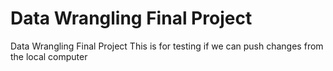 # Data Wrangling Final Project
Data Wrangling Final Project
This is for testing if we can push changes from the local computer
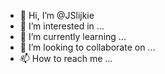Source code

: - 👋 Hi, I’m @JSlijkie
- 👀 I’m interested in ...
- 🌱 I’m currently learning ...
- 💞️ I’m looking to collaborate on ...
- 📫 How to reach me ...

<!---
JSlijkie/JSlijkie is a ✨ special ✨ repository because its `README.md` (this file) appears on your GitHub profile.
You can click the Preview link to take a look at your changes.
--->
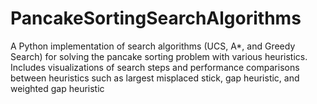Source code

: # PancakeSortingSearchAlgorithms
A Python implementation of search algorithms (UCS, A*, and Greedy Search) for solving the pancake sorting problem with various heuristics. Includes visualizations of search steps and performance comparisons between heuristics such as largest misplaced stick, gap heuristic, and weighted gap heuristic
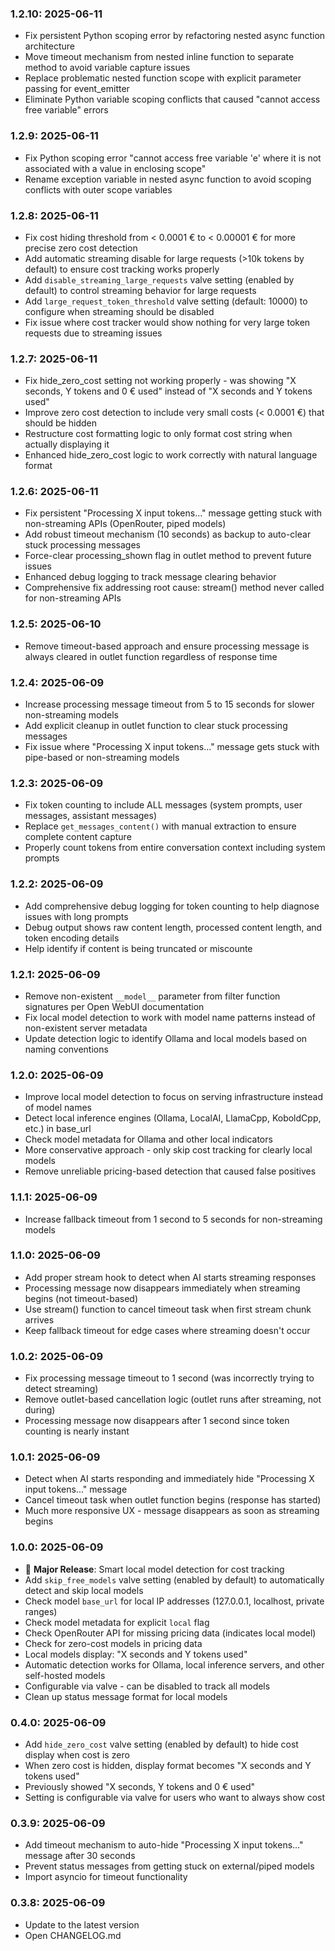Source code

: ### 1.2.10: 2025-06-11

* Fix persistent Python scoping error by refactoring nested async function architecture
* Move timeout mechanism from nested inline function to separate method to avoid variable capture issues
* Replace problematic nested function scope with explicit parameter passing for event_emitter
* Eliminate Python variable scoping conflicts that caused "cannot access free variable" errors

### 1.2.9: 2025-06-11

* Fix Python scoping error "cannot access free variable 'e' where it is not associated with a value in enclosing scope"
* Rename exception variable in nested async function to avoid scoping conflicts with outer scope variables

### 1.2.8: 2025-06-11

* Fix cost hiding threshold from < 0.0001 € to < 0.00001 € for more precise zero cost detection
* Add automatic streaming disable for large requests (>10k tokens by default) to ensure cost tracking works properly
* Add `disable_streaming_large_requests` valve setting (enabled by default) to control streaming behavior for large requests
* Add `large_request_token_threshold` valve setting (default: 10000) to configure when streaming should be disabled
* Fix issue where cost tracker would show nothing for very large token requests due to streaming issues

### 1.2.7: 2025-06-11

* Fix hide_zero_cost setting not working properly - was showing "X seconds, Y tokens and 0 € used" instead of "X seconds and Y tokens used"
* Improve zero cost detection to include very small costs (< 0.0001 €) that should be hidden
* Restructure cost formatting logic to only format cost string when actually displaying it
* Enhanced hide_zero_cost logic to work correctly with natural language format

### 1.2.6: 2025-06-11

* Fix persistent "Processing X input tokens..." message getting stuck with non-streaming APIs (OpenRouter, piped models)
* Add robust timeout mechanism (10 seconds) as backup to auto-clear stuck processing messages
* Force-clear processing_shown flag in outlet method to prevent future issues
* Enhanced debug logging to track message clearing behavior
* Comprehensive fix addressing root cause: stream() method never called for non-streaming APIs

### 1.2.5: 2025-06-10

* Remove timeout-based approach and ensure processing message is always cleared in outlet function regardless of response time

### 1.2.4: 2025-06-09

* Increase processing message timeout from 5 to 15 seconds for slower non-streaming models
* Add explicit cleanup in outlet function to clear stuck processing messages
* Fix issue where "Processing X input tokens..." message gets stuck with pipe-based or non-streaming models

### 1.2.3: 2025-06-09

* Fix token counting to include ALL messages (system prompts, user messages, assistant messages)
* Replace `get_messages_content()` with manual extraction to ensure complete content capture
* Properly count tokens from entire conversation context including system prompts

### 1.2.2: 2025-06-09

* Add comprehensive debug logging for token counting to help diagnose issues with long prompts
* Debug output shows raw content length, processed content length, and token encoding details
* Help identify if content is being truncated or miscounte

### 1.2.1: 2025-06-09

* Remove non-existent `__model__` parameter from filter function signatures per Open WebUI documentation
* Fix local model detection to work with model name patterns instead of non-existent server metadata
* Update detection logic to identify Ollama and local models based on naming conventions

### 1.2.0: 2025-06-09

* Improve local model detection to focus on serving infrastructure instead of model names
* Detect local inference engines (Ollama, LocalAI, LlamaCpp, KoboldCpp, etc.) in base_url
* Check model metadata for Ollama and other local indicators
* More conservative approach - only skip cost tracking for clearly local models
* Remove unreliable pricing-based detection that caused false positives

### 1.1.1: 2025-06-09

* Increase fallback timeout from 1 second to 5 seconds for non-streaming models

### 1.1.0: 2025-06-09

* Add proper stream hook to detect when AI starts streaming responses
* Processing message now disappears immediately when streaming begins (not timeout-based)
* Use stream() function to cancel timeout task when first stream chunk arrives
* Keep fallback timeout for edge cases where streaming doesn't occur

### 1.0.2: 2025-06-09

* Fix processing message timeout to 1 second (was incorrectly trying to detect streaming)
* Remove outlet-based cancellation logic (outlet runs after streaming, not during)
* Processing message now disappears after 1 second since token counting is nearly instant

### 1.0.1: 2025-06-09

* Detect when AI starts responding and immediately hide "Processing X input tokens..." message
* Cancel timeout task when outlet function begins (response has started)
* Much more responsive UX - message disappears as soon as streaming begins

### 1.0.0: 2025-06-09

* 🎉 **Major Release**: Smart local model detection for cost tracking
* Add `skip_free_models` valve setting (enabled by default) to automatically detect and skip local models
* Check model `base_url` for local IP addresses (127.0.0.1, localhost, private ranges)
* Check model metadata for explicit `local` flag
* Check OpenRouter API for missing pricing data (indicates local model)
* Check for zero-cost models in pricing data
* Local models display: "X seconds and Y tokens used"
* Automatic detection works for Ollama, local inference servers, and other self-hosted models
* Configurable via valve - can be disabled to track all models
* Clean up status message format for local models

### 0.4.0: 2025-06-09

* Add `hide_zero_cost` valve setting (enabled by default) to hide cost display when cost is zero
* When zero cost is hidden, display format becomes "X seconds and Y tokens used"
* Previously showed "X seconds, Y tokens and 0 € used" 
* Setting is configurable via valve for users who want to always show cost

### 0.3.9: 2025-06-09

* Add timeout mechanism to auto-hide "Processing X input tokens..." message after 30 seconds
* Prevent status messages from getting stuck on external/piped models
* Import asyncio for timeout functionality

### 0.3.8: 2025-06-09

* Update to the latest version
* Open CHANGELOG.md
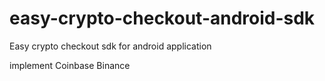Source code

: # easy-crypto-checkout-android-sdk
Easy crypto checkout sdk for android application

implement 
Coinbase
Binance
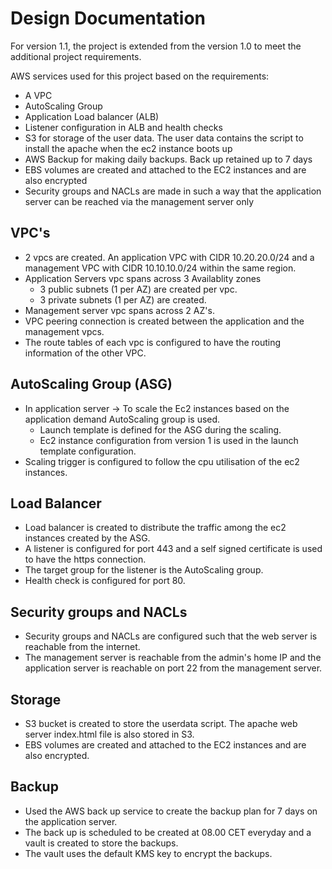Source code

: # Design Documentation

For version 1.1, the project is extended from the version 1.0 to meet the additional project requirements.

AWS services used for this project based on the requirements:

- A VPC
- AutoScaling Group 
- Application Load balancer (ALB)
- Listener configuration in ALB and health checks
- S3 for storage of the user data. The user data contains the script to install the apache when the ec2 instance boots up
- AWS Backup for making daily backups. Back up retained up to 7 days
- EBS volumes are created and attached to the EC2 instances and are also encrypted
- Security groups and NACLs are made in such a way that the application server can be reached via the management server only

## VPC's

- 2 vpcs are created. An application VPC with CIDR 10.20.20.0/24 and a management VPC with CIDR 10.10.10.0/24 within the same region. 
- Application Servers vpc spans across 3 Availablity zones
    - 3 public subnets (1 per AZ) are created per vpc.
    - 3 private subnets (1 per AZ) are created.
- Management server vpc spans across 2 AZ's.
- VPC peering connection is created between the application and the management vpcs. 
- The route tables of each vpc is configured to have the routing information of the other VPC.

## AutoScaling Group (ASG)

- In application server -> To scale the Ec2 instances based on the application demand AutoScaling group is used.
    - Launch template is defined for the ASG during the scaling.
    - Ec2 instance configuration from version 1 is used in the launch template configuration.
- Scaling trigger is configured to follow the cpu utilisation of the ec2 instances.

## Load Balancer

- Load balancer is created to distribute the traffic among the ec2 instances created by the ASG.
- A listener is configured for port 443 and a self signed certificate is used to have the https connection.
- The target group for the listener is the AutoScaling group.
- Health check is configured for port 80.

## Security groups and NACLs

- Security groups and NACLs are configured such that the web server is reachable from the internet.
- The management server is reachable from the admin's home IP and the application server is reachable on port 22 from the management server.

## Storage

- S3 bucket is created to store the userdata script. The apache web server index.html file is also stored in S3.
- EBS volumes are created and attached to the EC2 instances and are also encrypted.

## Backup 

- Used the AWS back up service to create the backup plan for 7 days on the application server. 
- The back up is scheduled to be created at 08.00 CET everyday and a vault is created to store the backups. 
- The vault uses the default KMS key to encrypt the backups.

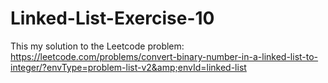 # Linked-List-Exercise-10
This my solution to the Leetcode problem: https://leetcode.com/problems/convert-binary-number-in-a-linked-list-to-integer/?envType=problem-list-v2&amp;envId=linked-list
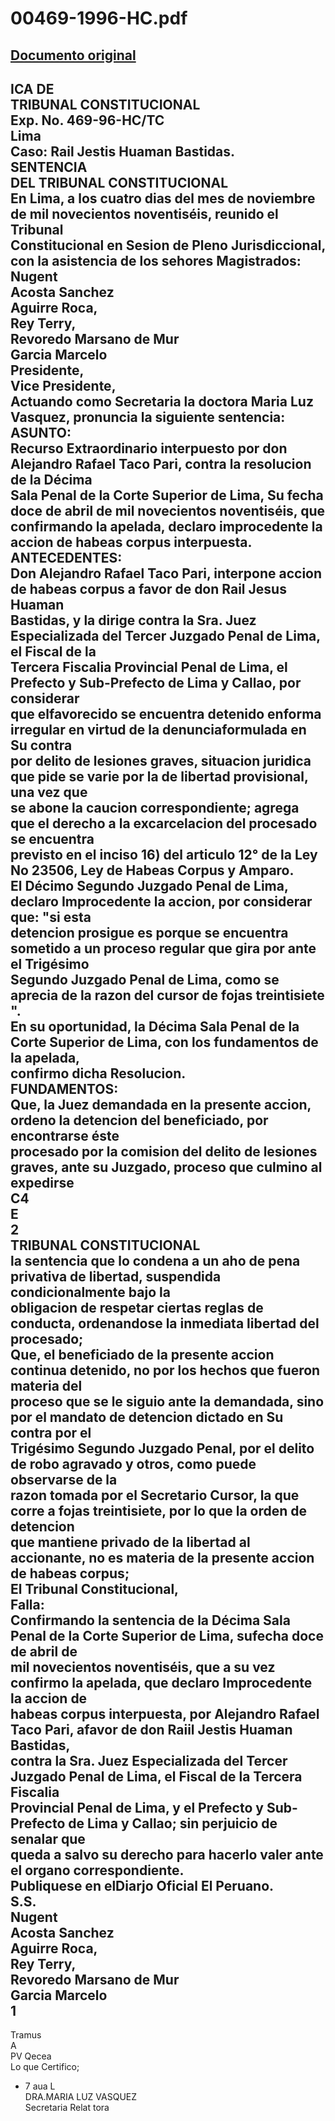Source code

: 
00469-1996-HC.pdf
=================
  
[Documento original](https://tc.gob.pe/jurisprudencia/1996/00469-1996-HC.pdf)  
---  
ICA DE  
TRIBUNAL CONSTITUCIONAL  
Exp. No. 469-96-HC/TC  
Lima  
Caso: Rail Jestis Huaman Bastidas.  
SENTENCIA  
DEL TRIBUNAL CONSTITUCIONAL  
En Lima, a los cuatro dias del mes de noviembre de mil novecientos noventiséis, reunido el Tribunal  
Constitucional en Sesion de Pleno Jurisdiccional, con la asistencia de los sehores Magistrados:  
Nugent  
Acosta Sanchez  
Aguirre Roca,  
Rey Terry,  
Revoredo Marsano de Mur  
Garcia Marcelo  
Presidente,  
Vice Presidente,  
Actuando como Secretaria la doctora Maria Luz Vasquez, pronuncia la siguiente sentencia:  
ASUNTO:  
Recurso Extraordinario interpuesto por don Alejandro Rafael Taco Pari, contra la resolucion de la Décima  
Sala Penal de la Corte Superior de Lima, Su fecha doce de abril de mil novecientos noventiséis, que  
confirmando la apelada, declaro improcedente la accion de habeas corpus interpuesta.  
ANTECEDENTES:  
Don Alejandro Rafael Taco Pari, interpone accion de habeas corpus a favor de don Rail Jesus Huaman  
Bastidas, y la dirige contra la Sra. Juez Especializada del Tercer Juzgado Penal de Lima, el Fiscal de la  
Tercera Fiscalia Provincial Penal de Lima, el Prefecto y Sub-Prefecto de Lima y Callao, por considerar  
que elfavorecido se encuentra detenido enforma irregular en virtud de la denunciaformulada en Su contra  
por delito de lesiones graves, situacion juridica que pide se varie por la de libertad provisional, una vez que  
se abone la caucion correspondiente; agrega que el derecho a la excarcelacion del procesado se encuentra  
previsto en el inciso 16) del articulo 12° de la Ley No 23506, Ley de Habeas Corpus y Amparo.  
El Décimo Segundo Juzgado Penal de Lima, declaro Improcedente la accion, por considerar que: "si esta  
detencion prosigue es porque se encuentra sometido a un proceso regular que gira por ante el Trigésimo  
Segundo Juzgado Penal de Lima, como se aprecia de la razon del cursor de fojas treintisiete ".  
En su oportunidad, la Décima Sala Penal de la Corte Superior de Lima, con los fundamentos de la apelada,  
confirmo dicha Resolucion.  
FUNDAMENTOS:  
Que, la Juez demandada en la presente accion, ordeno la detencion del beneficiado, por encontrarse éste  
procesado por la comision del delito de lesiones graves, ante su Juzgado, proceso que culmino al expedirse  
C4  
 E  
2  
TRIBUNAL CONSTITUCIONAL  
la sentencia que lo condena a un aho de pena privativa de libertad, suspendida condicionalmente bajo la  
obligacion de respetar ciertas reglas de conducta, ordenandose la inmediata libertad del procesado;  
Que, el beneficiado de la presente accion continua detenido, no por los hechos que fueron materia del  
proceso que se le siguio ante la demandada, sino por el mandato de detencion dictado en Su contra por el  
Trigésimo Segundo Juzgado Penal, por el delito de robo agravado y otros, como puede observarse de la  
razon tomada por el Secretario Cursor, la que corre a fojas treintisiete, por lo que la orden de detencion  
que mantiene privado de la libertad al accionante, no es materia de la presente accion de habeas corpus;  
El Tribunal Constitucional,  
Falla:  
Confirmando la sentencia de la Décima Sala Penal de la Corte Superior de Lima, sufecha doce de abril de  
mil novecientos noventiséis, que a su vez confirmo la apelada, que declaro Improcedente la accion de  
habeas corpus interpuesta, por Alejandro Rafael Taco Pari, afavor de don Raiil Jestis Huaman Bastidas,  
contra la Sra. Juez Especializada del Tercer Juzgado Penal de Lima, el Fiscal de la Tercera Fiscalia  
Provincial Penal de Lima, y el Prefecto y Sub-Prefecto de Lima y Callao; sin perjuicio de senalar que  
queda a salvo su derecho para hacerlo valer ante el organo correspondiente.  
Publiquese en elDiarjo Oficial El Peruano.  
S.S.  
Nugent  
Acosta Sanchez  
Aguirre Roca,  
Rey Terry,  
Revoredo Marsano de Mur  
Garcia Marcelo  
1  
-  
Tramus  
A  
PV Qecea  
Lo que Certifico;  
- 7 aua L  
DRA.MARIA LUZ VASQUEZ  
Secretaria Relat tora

Your instructions — Look through the entries and copy every line in which the string "logging" appears.

Task answer —
* Enhanced debug logging to track message clearing behavior
* Add comprehensive debug logging for token counting to help diagnose issues with long prompts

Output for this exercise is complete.